Figure 3. Horizontal vs Vertical Separation of Anhydrous Ammonia from Corn Seedlings.
Dark lines in the field are where anhydrous ammonia applied at an angle intersected with corn rows and reduced corn growth, resulting in shorter plants and reduced grain yield (Photo courtesy of John Deere).
Shorter corn plants and smaller ears near the middle of the photo are where the anhydrous ammonia band intersected the corn row resulting in plant injury (Photo courtesy of John Deere).
Green stripes are plants located over nitrogen bands from the anhydrous ammonia application prior to planting. (Photo courtesy of John Deere).
Source ‘Pre-Plant Anhydrous Ammonia Placement Consequences on No-Till Versus Conventional-Till Maize Growth and Nitrogen Responses’. Kovacs, et al., 2014.
An angled anhydrous ammonia application being made at a Purdue University research farm investigating the difference between parallel and angled applications of anhydrous ammonia (Photo courtesy of Purdue University).
John Deere products and technologies provide several opportunities to manage anhydrous applications in a band that is placed parallel in a safe proximity to the corn seed row.
Leverage JDLink Connect to transfer those guidance lines and field plans to your tractor.

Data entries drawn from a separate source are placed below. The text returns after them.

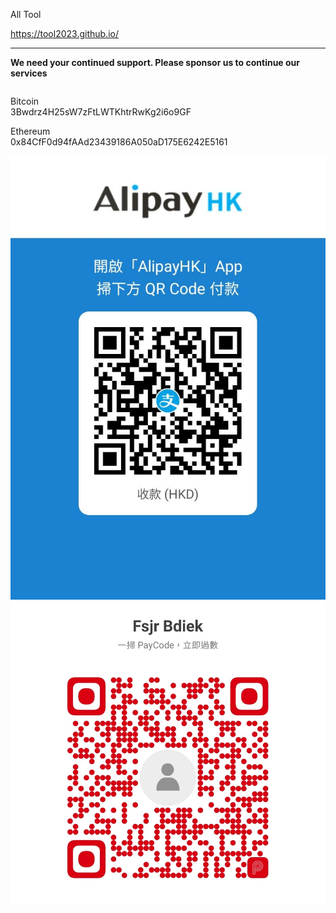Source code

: All Tool

https://tool2023.github.io/

---

<div id="footer" class="footer-top">
         <div class="container">
            <div class="row">
               <div class="col-md-12">
                  <div class="footer-top-inner">
                     <p class="text-center">
                        <strong>We need your continued support. Please sponsor us to continue our services</strong>
                     </p>
                     <div class="footer-social-icon">
                        
<div  class="col-lg-3 col-md-3" style="float: left;">
                           <p>Bitcoin
                              <br>3Bwdrz4H25sW7zFtLWTKhtrRwKg2i6o9GF
                           </p>
                           <p>Ethereum
                              <br>0x84CfF0d94fAAd23439186A050aD175E6242E5161
                           </p>
                        </div>
                        <div  class="col-lg-3 col-md-3" style="float: right;">
                           <div class="grid_caur_image">
                              <div class="slide_items">
                                 <img src="static/pay/alipay.jpeg" alt="alipay">
                              </div>
                           </div>
                        </div>
                        <div class="col-lg-3 col-md-3" style="float: right;">
                           <div class="grid_caur_image">
                              <div class="slide_items">
                                 <img src="static/pay/payme.jpeg" alt="payme">
                              </div>
                           </div>
                        </div>


</div>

Applying anhydrous ammonia parallel to and offset from future corn rows using precision guidance can be an effective alternative to angled anhydrous ammonia application. Additionally, yield benefits have been observed in parallel applications where plants are at less risk to ammonia toxicity and access to nitrogen is more uniform throughout the field.
Kovacs, Peter; Van Scoyoc, George E.; Doerge, Thomas A.; Camberato, James J. and Vyn, Tony J. 2014. Preplant Anhydrous Ammonia Placement Consequences on No-Till Versus Conventional-Till Maize Growth and Nitrogen Responses. Agronomy Journal 106: 1746-1757.
Woli, Krishna P.; Fernandez, Fabian G.; Sawyer, John E.; Stamper, Joshua D.; Mengel, David B.; Barker, Daniel, W. and Hanna, Mark H. 2014. Agronomic Comparison of Anhydrous Ammonia Applied with a High Speed-Low Draft and Conventional Knife Injection in Corn. Agronomy Journal 106: 881-892.